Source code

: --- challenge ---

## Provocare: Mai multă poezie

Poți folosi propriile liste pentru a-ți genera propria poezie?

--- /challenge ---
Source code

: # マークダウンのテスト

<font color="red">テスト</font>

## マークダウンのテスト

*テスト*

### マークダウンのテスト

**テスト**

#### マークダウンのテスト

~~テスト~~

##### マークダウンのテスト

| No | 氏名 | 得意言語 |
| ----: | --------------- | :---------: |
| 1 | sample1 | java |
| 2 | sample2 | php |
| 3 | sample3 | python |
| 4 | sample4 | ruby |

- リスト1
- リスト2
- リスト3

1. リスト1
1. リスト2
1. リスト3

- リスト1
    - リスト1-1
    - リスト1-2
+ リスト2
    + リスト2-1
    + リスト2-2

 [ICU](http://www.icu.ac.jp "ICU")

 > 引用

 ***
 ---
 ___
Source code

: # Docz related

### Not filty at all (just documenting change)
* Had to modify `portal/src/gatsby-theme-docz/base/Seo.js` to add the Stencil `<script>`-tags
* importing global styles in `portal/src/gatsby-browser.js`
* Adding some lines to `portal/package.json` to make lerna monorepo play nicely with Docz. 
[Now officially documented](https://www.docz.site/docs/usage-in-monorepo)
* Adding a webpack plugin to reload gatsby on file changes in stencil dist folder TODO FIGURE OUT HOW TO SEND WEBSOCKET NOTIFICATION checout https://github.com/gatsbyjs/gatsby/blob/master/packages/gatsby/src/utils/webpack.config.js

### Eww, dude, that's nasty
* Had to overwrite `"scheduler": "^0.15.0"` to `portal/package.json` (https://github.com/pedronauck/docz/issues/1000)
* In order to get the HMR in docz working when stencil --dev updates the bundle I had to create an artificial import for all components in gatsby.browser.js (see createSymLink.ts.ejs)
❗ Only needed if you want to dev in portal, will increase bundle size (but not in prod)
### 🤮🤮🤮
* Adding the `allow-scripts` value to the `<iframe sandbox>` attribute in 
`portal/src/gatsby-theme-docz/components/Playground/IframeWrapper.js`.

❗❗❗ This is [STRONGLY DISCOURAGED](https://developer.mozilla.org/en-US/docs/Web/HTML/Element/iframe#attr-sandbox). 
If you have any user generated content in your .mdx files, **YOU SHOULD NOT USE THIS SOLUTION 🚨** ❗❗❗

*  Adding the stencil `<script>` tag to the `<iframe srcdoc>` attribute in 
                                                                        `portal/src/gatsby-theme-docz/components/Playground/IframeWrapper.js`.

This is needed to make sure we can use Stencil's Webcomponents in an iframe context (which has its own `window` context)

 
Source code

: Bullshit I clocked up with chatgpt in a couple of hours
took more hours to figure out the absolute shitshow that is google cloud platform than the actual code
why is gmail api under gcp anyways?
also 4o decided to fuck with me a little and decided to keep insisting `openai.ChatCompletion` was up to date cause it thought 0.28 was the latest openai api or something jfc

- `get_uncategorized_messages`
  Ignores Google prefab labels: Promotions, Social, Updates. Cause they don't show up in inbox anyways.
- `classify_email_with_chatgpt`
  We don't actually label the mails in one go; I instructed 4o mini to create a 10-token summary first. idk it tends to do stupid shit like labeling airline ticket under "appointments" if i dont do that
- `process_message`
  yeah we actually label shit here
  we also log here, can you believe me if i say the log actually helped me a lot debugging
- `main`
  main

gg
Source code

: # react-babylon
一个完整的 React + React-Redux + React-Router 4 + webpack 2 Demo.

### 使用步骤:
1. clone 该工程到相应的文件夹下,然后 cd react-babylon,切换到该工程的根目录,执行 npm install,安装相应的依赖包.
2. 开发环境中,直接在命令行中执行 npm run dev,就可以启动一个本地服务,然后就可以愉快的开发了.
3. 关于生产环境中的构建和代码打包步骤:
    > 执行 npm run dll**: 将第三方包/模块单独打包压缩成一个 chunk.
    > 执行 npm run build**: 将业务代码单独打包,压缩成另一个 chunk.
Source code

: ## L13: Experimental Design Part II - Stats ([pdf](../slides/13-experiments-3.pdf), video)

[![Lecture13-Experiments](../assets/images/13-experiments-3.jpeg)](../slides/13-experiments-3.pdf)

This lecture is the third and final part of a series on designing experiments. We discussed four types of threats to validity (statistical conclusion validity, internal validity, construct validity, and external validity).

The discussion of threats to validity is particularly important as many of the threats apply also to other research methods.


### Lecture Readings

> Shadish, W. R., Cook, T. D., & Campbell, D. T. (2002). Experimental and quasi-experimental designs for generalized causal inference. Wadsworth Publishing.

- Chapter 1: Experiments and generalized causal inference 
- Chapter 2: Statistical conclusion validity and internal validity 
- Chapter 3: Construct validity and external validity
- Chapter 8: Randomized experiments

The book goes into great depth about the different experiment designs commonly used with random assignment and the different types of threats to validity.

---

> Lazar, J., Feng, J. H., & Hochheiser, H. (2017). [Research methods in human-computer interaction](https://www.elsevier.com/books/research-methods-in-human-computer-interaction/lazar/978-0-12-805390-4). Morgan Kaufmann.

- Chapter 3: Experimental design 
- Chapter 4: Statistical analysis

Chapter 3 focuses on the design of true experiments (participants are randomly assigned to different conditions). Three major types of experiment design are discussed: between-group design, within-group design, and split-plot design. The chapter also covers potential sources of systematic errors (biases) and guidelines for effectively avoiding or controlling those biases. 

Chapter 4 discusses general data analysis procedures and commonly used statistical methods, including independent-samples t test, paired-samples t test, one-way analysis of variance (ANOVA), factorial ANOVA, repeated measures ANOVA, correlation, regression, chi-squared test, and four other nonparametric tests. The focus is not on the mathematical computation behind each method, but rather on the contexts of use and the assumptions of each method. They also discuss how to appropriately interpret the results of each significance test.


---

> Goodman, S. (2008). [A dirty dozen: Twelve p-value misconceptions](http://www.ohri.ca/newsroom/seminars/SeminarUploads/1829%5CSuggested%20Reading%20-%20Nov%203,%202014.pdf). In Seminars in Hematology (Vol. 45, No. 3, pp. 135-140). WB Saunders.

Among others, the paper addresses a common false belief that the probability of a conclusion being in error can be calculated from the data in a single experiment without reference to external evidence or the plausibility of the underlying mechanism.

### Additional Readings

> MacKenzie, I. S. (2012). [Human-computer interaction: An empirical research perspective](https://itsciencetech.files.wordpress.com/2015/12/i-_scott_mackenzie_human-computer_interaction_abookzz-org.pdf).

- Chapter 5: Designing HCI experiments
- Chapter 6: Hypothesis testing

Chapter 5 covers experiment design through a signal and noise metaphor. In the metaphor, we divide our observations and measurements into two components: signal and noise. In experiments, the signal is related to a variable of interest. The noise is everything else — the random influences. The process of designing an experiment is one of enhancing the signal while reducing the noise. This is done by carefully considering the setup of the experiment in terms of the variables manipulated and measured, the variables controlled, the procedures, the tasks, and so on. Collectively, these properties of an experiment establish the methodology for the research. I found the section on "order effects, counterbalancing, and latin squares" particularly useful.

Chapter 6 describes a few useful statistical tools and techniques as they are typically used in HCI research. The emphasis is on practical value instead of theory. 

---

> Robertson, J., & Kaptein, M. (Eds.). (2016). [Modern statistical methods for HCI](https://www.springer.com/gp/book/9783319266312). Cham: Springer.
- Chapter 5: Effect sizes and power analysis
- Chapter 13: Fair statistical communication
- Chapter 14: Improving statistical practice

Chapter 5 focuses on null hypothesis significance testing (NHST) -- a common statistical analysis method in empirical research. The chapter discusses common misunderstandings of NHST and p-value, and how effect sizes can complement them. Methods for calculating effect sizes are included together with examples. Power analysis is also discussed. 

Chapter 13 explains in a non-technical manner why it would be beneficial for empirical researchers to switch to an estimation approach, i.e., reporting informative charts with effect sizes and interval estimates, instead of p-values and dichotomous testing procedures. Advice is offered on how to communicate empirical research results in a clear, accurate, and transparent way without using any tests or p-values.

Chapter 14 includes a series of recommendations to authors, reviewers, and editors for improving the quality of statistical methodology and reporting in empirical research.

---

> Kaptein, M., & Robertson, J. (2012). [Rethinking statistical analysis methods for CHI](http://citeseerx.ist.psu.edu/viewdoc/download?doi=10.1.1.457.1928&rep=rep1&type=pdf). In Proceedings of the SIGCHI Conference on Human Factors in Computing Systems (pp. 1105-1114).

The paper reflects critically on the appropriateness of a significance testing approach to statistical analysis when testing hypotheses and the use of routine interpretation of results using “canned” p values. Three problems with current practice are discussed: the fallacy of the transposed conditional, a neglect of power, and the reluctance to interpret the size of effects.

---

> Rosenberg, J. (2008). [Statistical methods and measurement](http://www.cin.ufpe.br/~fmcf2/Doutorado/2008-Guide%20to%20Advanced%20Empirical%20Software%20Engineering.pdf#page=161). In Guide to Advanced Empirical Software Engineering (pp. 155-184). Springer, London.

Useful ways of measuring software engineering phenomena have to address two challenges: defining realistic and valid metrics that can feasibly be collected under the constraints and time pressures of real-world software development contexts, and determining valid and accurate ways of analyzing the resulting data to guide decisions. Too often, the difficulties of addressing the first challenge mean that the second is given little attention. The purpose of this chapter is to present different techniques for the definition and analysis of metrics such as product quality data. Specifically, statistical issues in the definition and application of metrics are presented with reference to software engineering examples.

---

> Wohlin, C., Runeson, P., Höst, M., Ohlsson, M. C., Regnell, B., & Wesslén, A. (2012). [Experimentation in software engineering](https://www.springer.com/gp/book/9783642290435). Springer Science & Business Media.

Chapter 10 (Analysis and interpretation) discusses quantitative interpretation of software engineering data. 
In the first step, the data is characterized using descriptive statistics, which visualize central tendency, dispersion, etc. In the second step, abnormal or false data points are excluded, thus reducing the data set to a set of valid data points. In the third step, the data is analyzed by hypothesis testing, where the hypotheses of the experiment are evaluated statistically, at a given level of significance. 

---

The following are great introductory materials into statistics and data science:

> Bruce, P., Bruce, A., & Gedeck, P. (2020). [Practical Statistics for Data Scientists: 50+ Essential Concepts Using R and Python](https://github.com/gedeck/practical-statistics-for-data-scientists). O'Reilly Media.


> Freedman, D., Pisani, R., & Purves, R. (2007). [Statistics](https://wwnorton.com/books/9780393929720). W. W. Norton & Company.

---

-- WHAT TO WORK ON --
Lines with the word "second" in them are the answer; report each one from the data.

-- YOUR SOLUTION --
Useful ways of measuring software engineering phenomena have to address two challenges: defining realistic and valid metrics that can feasibly be collected under the constraints and time pressures of real-world software development contexts, and determining valid and accurate ways of analyzing the resulting data to guide decisions. Too often, the difficulties of addressing the first challenge mean that the second is given little attention. The purpose of this chapter is to present different techniques for the definition and analysis of metrics such as product quality data. Specifically, statistical issues in the definition and application of metrics are presented with reference to software engineering examples.
In the first step, the data is characterized using descriptive statistics, which visualize central tendency, dispersion, etc. In the second step, abnormal or false data points are excluded, thus reducing the data set to a set of valid data points. In the third step, the data is analyzed by hypothesis testing, where the hypotheses of the experiment are evaluated statistically, at a given level of significance. 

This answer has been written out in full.